Ce qui est on ne peut plus vrai pour l’Outrenoir de Pierre Soulages ne l’est pas moins pour la perception du bleu Yves Klein (IPK). Avant que l’exposition temporaire ne se termine, j’y suis revenu plusieurs fois mais dès l’abord, où j’ai eu l’exceptionnel privilège, tôt le matin à l’ouverture du musée, de me trouver quasiment tout seul, j’ai ressenti devant ce bleu une impression d’apaisement, de sérénité, de plénitude dirais-je, qui m’a profondément touché, une sorte d’émotion esthétique intense qui n’allait pas sans rappeler ce vers de John Keats Endymion (1818):
A thing of beauty is a joy for ever
Cette recherche d’apaisement, qui ne s’est jamais démentie, nous pouvons aussi la retrouver dans des extraits des derniers vers de Sergueï Essenine, peu de temps avant son suicide à Leningrad (décembre 1925) : un Serguei, désabusé par son existence, révolutionnaire rejeté par le Parti pour inconstance, rongé par l’alcool, de retour des USA où il venait de partager un court moment la vie d’Isadora Duncan, en proie à la nostalgie de son enfance, de sa «Russie bleue »:
Ma maison basse avec ses volets bleus / Jamais je ne pourrai l’oublier !
Je revois le jardin aux taches bleues. / Tout s’est consumé dans la fumée bleue.
Je me rappelai ma campagne bleue / Le seigle galopant comme une cavalerie bleue
Mon mai tout bleu!
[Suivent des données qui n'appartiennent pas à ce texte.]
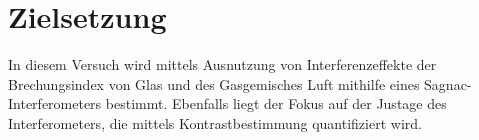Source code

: \section{Zielsetzung}
\label{sec:Zielsetzung}
In diesem Versuch wird mittels Ausnutzung von Interferenzeffekte der Brechungsindex von Glas und des Gasgemisches Luft mithilfe eines Sagnac-Interferometers bestimmt.
Ebenfalls liegt der Fokus auf der Justage des Interferometers, die mittels Kontrastbestimmung quantifiziert wird.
Mon juin azuré!
Un soir de lune dans ce bleu du soir/J’étais jeune et j’étais beau /
Irrésistible, inimitable /
Tout est passé…si loin…devant…/
Quel bonheur bleu ces nuits de pleine lune.
Lumière bleue, lumière si bleue! Dans tout ce bleu on ne craint même pas de mourir.
Extraits traduits par Lavauzelle ou dans poètes d'aujourd'hui
Kandinski: paysage romantique, cavaliers bleus
La magnifique expo Des Cris Bleus vient de se terminer sur un nouveau succès d’affluence qui conforte Rodez en tant que pôle culturel, a ouvert la ville à une large fréquentation nationale et internationale dont les retombées culturelles et économiques ne sont pas négligeables et a offert aux Ruthénois, dans leur ville, l’approche du meilleur de l’art comme lors des expos précédentes.
C’était bien cela l’objectif qui présidait à la réalisation du musée Soulages et à la volonté de Pierre Soulages, au-delà de son œuvre, de ménager un important espace pour les expositions temporaires.
C’est aussi, en écho, la remarquable expo «Soulages, un musée imaginaire» au Musée Fenaille. Certes, Pierre Soulages vivait ses premières émotions artistiques à Conques dont les chapiteaux du Moyen-Age le fascinaient mais aussi à la rencontre des statues menhirs déjà entreposées à l’époque à Fenaille. C’est donc tout naturellement qu’y a été mis en place «son musée imaginaire», le temps d’un été, enrichi d’autres œuvres amérindiennes par exemple.
Il ne nous reste qu’à attendre avec impatience cet hiver la future exposition « Femmes des années 50 Au fil de l’abstraction peinture et sculpture» et pour l’été prochain Fernand Léger dont j’affectionne tout particulièrement les œuvres que j’ai pu voir il y a longtemps aux Abattoirs à Toulouse où à la fondation Maeght à St Paul de Vence.